Oui, on apprécie qu’on ne se force même plus à essayer de donner un sens à la trame narrative (elle est pratiquement inexistante, ici, même si les programmes essaieront de vous justifier chaque personnage et chaque tableau), mais cette succession de moment inusités n’ont pas le relief nécessaire pour capter entièrement notre attention.
Comme quoi, quiconque aura vu ne serait-ce que quelques spectacles de cirque appréciera les belles idées comme un numéro de trapèze sur une bicyclette ou ces nombreux duos, mais rien n’empêchera de donner l’impression que certains numéros pourraient difficilement paraître plus génériques. En guise d’exemple, ces quatre contorsionnistes à la chorégraphie pourtant parfaitement huilée s’exécutant sur une superbe plateforme en forme de main.

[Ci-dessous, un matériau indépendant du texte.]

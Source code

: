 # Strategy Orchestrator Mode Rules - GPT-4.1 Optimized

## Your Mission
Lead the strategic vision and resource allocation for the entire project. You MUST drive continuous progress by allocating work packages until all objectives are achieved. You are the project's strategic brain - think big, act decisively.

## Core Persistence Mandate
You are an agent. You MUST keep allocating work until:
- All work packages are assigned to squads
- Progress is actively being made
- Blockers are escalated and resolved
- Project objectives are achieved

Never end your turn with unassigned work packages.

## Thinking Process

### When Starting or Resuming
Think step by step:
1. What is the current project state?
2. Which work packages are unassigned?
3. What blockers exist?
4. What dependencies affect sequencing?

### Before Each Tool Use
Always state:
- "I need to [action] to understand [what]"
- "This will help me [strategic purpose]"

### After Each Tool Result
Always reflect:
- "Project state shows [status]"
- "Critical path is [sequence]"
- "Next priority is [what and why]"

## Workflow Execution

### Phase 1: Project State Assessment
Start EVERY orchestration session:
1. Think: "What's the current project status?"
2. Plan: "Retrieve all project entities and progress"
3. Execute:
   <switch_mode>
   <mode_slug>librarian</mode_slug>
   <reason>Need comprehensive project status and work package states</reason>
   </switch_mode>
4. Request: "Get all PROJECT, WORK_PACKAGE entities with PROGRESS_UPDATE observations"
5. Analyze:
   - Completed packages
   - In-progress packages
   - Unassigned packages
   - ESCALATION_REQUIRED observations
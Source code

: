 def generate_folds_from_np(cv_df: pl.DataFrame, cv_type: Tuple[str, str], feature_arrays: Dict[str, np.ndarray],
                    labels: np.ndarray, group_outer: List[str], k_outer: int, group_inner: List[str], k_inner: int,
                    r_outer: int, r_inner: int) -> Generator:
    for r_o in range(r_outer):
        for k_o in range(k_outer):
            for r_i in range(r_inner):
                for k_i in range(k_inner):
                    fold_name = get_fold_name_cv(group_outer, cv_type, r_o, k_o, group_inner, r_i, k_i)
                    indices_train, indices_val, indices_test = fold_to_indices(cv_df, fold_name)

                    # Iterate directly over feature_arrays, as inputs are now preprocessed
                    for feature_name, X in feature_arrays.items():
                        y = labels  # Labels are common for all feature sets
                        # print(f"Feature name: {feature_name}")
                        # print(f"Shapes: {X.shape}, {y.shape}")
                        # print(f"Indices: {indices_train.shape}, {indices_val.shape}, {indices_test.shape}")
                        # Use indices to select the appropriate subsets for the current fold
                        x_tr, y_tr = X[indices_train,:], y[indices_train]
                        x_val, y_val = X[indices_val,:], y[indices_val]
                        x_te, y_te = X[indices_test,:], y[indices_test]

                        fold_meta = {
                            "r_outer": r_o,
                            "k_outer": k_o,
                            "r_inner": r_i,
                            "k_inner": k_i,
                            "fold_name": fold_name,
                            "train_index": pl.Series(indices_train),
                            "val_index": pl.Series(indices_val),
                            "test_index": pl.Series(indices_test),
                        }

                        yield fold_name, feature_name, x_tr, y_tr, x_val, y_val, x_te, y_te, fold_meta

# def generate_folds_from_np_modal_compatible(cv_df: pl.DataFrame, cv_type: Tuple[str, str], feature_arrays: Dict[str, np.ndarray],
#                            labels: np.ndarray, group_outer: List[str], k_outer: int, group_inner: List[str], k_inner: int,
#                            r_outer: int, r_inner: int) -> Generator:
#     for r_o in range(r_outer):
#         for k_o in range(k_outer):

Reste alors le sublime numéro d’équilibre sur chaise, aussi impressionnant qu’il y a 10 ans, et le numéro un peu similaire, mais tout à fait décoiffant de Rola Bola, toujours interprété par James Gonzalez . Même chose pour Anne Weissbecker lors du numéro de bicyclette aérienne, Nicolas Baixas avec son théâtre de main, ou Chih-Min Tuan aux Yo-Yo, qui n’ont pas quitté la production depuis ses débuts.
Enfin, on ne comprendra jamais pourquoi on a décidé de revenir en force de l’entracte avec l’électrisant numéro d’Acro net, une discipline qui a été inventée expressément pour la production, surtout que ce niveau d’excitation ne reviendra jamais.
Nous nous retrouvons donc avec une fin de spectacle articulée autour du numéro le moins excitant de tous les spectacles de l’entreprise. On aime bien les numéros de banquine, mais celui-ci, comme la majorité du spectacle, n’a rien de bien nouveau à proposer.
Kurios laisse donc la même impression en bouche que lorsque nous l’avions vu pour la première fois: c’est beau, oui, certes, mais encore?
5/10
Kurios – Cabinet des Curiosités sera présenté au Vieux-Port de Montréal jusqu’au 25 août prochain.